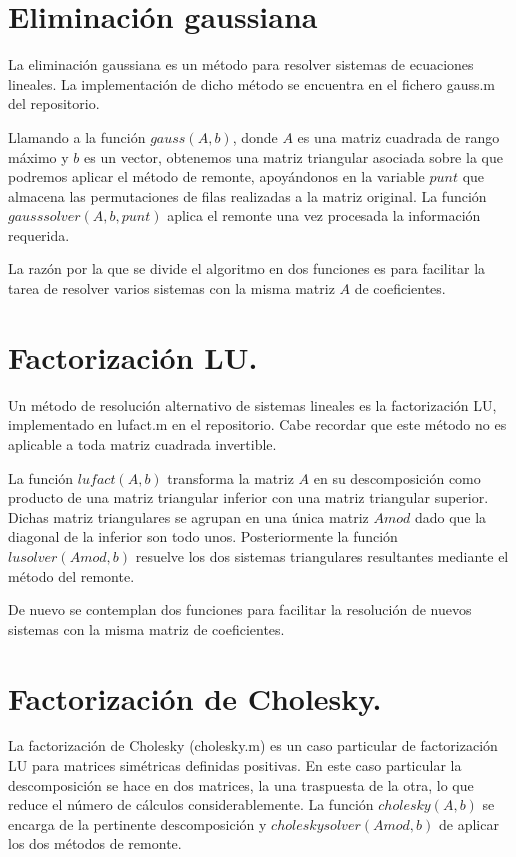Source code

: \documentclass[spanish, a4paper, 12pt] {article}
\begin{document}
\section*{Eliminación gaussiana}
La eliminación gaussiana es un método para resolver sistemas de ecuaciones lineales. La implementación de dicho método se encuentra en el fichero gauss.m del repositorio.\\ \par
Llamando a la función $gauss(A, b)$, donde $A$ es una matriz cuadrada de rango máximo y $b$ es un vector, obtenemos una matriz triangular asociada sobre la que podremos aplicar el método de remonte, apoyándonos en la variable $punt$ que almacena las permutaciones de filas realizadas a la matriz original. La función $gausssolver(A, b, punt)$ aplica el remonte una vez procesada la información requerida.\\ \par
La razón por la que se divide el algoritmo en dos funciones es para facilitar la tarea de resolver varios sistemas con la misma matriz $A$ de coeficientes.
\section*{Factorización LU.}
Un método de resolución alternativo de sistemas lineales es la factorización LU, implementado en lufact.m en el repositorio. Cabe recordar que este método no es aplicable a toda matriz cuadrada invertible.\\ \par
La función $lufact(A, b)$ transforma la matriz $A$ en su descomposición como producto de una matriz triangular inferior con una matriz triangular superior. Dichas matriz triangulares se agrupan en una única matriz $Amod$ dado que la diagonal de la inferior son todo unos. Posteriormente la función $lusolver(Amod, b)$ resuelve los dos sistemas triangulares resultantes mediante el método del remonte.\\ \par
De nuevo se contemplan dos funciones para facilitar la resolución de nuevos sistemas con la misma matriz de coeficientes.
\section*{Factorización de Cholesky.}
La factorización de Cholesky (cholesky.m) es un caso particular de factorización LU para matrices simétricas definidas positivas. En este caso particular la descomposición se hace en dos matrices, la una traspuesta de la otra, lo que reduce el número de cálculos considerablemente. La función $cholesky(A, b)$ se encarga de la pertinente descomposición y $choleskysolver(Amod, b)$ de aplicar los dos métodos de remonte.
\end{document}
■ ■ ■ ■ ■ ■ ■
▶ [INSTRUCTIONS FOR THE TASK] Check each line above for the word "section" and copy every line that has it.

▶ [ANSWER BOX]
\section*{Eliminación gaussiana}
\section*{Factorización LU.}
\section*{Factorización de Cholesky.}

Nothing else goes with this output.